▶ [Task to carry out]
Whenever a line in the entries below contains the string "fetchDataApi", copy that line.

___ Record excerpts ___

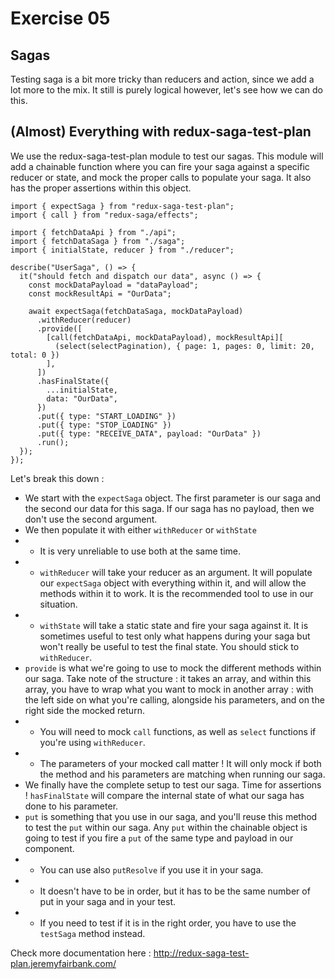 # Exercise 05

## Sagas

Testing saga is a bit more tricky than reducers and action, since we add a lot more to the mix. It still is purely logical however, let's see how we can do this.

## (Almost) Everything with redux-saga-test-plan

We use the redux-saga-test-plan module to test our sagas. This module will add a chainable function where you can fire your saga against a specific reducer or state, and mock the proper calls to populate your saga. It also has the proper assertions within this object.

```tsx
import { expectSaga } from "redux-saga-test-plan";
import { call } from "redux-saga/effects";

import { fetchDataApi } from "./api";
import { fetchDataSaga } from "./saga";
import { initialState, reducer } from "./reducer";

describe("UserSaga", () => {
  it("should fetch and dispatch our data", async () => {
    const mockDataPayload = "dataPayload";
    const mockResultApi = "OurData";

    await expectSaga(fetchDataSaga, mockDataPayload)
      .withReducer(reducer)
      .provide([
        [call(fetchDataApi, mockDataPayload), mockResultApi][
          (select(selectPagination), { page: 1, pages: 0, limit: 20, total: 0 })
        ],
      ])
      .hasFinalState({
        ...initialState,
        data: "OurData",
      })
      .put({ type: "START_LOADING" })
      .put({ type: "STOP_LOADING" })
      .put({ type: "RECEIVE_DATA", payload: "OurData" })
      .run();
  });
});
```

Let's break this down :

- We start with the `expectSaga` object. The first parameter is our saga and the second our data for this saga. If our saga has no payload, then we don't use the second argument.
- We then populate it with either `withReducer` or `withState`
- - It is very unreliable to use both at the same time.
- - `withReducer` will take your reducer as an argument. It will populate our `expectSaga` object with everything within it, and will allow the methods within it to work. It is the recommended tool to use in our situation.
- - `withState` will take a static state and fire your saga against it. It is sometimes useful to test only what happens during your saga but won't really be useful to test the final state. You should stick to `withReducer`.
- `provide` is what we're going to use to mock the different methods within our saga. Take note of the structure : it takes an array, and within this array, you have to wrap what you want to mock in another array : with the left side on what you're calling, alongside his parameters, and on the right side the mocked return.
- - You will need to mock `call` functions, as well as `select` functions if you're using `withReducer`.
- - The parameters of your mocked call matter ! It will only mock if both the method and his parameters are matching when running our saga.
- We finally have the complete setup to test our saga. Time for assertions ! `hasFinalState` will compare the internal state of what our saga has done to his parameter.
- `put` is something that you use in our saga, and you'll reuse this method to test the `put` within our saga. Any `put` within the chainable object is going to test if you fire a `put` of the same type and payload in our component.
- - You can use also `putResolve` if you use it in your saga.
- - It doesn't have to be in order, but it has to be the same number of put in your saga and in your test.
- - If you need to test if it is in the right order, you have to use the `testSaga` method instead.

Check more documentation here : http://redux-saga-test-plan.jeremyfairbank.com/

___

▶ [Response below]
import { fetchDataApi } from "./api";
        [call(fetchDataApi, mockDataPayload), mockResultApi][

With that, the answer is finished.